Because it is called in a phase of the optimization when there is no natural
scope of an object of this type. Which means that a new object needs to be
constructed, and that is not natural to me.
>
> > + */
> > +};
> >
> > /**
> > This handles SELECT with and without UNION
> > @@ -1953,8 +2022,7 @@ JOIN::optimize()
> >
> > /* Calculate how to do the join */
> > THD_STAGE_INFO(thd, stage_statistics);
> > - if (make_join_statistics(this, select_lex->leaf_tables, conds,&keyuse)
> ||
> > - thd->is_fatal_error)
> > + if (make_join_statistics(this, select_lex->leaf_tables,
> conds,&keyuse))
>
> The reason for the removable of the is_fatal_error check should be
> mentioned in the commit comments.
Yes, will do.
>
> > {
> > DBUG_PRINT("error",("Error: make_join_statistics() failed"));
> > DBUG_RETURN(1);
> > @@ -4625,9 +4693,10 @@ make_join_statistics(JOIN *join, TABLE_L
> > {
> > int error;
> > TABLE *table;
> > + THD * const thd= join->thd;
>
> Another case where I think it should be "*const"
>
> > TABLE_LIST *tables= tables_arg;
> > uint i,table_count,const_count,key;
> > - table_map found_const_table_map, all_table_map, found_ref, refs;
> > + table_map found_ref, refs;
> > TABLE **table_vector;
> > JOIN_TAB *stat,*stat_end,*s,**stat_ref;
> > Key_use *keyuse, *start_keyuse;
> > @@ -4636,25 +4705,33 @@ make_join_statistics(JOIN *join, TABLE_L
> > JOIN_TAB *stat_vector[MAX_TABLES+1];
> > DBUG_ENTER("make_join_statistics");
> >
> > + /*
> > + Conceptually, this initialization belongs immediately before the call
> > + to table_order.choose_table_order(), but due to the use of the error label,
> > + it must be placed before all 'goto error' statements.
> > + */
>
> Why?
Because th compiler protested...
>
> > + Optimize_table_order table_order(thd, join, NULL);
> > +
> > table_count=join->tables;
> > - stat= new (join->thd->mem_root) JOIN_TAB[table_count];
> > - stat_ref=(JOIN_TAB**) join->thd->alloc(sizeof(JOIN_TAB*)*MAX_TABLES);
> > - table_vector=(TABLE**)
> join->thd->alloc(sizeof(TABLE*)*(table_count*2));
> > + stat= new (thd->mem_root) JOIN_TAB[table_count];
> > + stat_ref=(JOIN_TAB**) thd->alloc(sizeof(JOIN_TAB*)*MAX_TABLES);
> > + table_vector=(TABLE**) thd->alloc(sizeof(TABLE*)*(table_count*2));
>
> Missing space after '='
Ok
>
> > if (!stat || !stat_ref || !table_vector)

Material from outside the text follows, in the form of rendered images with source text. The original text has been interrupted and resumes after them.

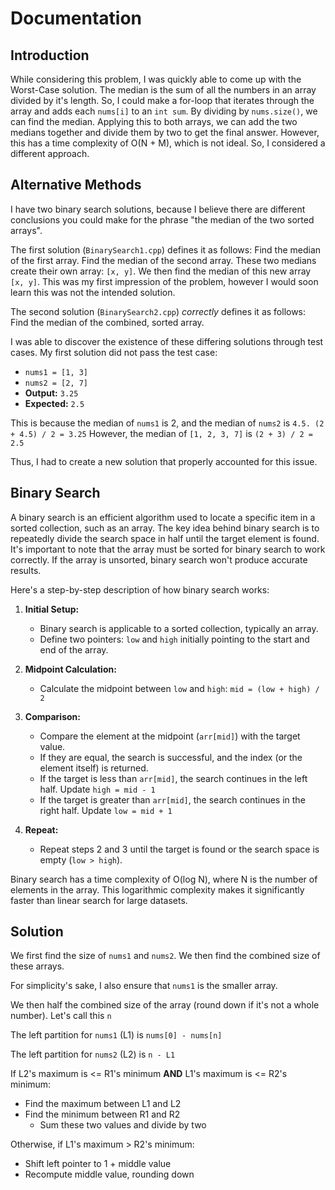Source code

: # Documentation

## Introduction

While considering this problem, I was quickly able to come up with the Worst-Case solution. The median is the sum of all the numbers in an array divided by it's length. So, I could make a for-loop that iterates through the array and adds each ```nums[i]``` to an ```int sum```. By dividing by ```nums.size()```, we can find the median. Applying this to both arrays, we can add the two medians together and divide them by two to get the final answer. However, this has a time complexity of O(N + M), which is not ideal. So, I considered a different approach.

## Alternative Methods

I have two binary search solutions, because I believe there are different conclusions you could make for the phrase "the median of the two sorted arrays". 

The first solution (```BinarySearch1.cpp```) defines it as follows: Find the median of the first array. Find the median of the second array. These two medians create their own array: ```[x, y]```. We then find the median of this new array ```[x, y]```. This was my first impression of the problem, however I would soon learn this was not the intended solution.

The second solution (```BinarySearch2.cpp```) *correctly* defines it as follows: Find the median of the combined, sorted array. 

I was able to discover the existence of these differing solutions through test cases. My first solution did not pass the test case:

+ ```nums1 = [1, 3]```
+ ```nums2 = [2, 7]```
+ **Output:** ```3.25```
+ **Expected:** ```2.5```

This is because the median of ```nums1``` is 2, and the median of ```nums2``` is ```4.5. (2 + 4.5) / 2 = 3.25```
However, the median of ```[1, 2, 3, 7]``` is ```(2 + 3) / 2 = 2.5```

Thus, I had to create a new solution that properly accounted for this issue. 

## Binary Search

A binary search is an efficient algorithm used to locate a specific item in a sorted collection, such as an array. The key idea behind binary search is to repeatedly divide the search space in half until the target element is found. It's important to note that the array must be sorted for binary search to work correctly. If the array is unsorted, binary search won't produce accurate results.

Here's a step-by-step description of how binary search works:

1. **Initial Setup:**
   - Binary search is applicable to a sorted collection, typically an array.
   - Define two pointers: ```low``` and ```high``` initially pointing to the start and end of the array.

2. **Midpoint Calculation:**
   - Calculate the midpoint between ```low``` and ```high```: ```mid = (low + high) / 2```

3. **Comparison:**
   - Compare the element at the midpoint (```arr[mid]```) with the target value.
   - If they are equal, the search is successful, and the index (or the element itself) is returned.
   - If the target is less than ```arr[mid]```, the search continues in the left half. Update ```high = mid - 1```
   - If the target is greater than ```arr[mid]```, the search continues in the right half. Update ```low = mid + 1```

4. **Repeat:**
   - Repeat steps 2 and 3 until the target is found or the search space is empty (```low > high```).

Binary search has a time complexity of O(log N), where N is the number of elements in the array. This logarithmic complexity makes it significantly faster than linear search for large datasets.

## Solution

We first find the size of ```nums1``` and ```nums2```. We then find the combined size of these arrays. 

For simplicity's sake, I also ensure that ```nums1``` is the smaller array.

We then half the combined size of the array (round down if it's not a whole number). Let's call this ```n```

The left partition for ```nums1``` (L1) is ```nums[0] - nums[n]```

The left partition for ```nums2``` (L2) is ```n - L1```

If L2's maximum is <= R1's minimum **AND** L1's maximum is <= R2's minimum:
+ Find the maximum between L1 and L2
+ Find the minimum between R1 and R2
  + Sum these two values and divide by two

Otherwise, if L1's maximum > R2's minimum:
+ Shift left pointer to 1 + middle value
+ Recompute middle value, rounding down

> > - DBUG_RETURN(1); // Eom /* purecov: inspected */
> > + DBUG_RETURN(true);
> >
> > if (!(join->positions=
> > - new (join->thd->mem_root) POSITION[table_count+1]))
> > - DBUG_RETURN(TRUE);
> > + new (thd->mem_root) POSITION[table_count+1]))
> > + DBUG_RETURN(true);
> >
> > if (!(join->best_positions=
> > - new (join->thd->mem_root) POSITION[table_count+1]))
> > - DBUG_RETURN(TRUE);
> > + new (thd->mem_root) POSITION[table_count+1]))
> > + DBUG_RETURN(true);
> >
> > join->best_ref=stat_vector;
> >
> > stat_end=stat+table_count;
> > - found_const_table_map= all_table_map=0;
> > + join->found_const_table_map=0;
>
> Likewise.
Ok
>
> > + join->all_table_map= 0;
> > const_count=0;
> >
> > for (s= stat, i= 0;
>
> ...
Ok.
>
> > @@ -6945,17 +7008,25 @@ public:
> > 'join->positions' of length 'idx'. The chosen access method for 's' and its
> > cost are stored in 'join->positions[idx]'.
> >
> > + Notice also that when calculating a plan for a materialized semi join nest,
> > + this function must not consider key references between tables inside the
> > + semi join nest and those outside of it. The way to control this is to add
> > + the set of outside tables to the @c remaining_tables argument.
> > +
> > @param join pointer to the structure providing all context info
> > for the query
> > @param s the table to be joined by the function
> > @param thd thread for the connection that submitted the query
> > - @param remaining_tables set of tables not included into the partial plan yet
> > + @param remaining_tables set of tables not included in the partial plan yet.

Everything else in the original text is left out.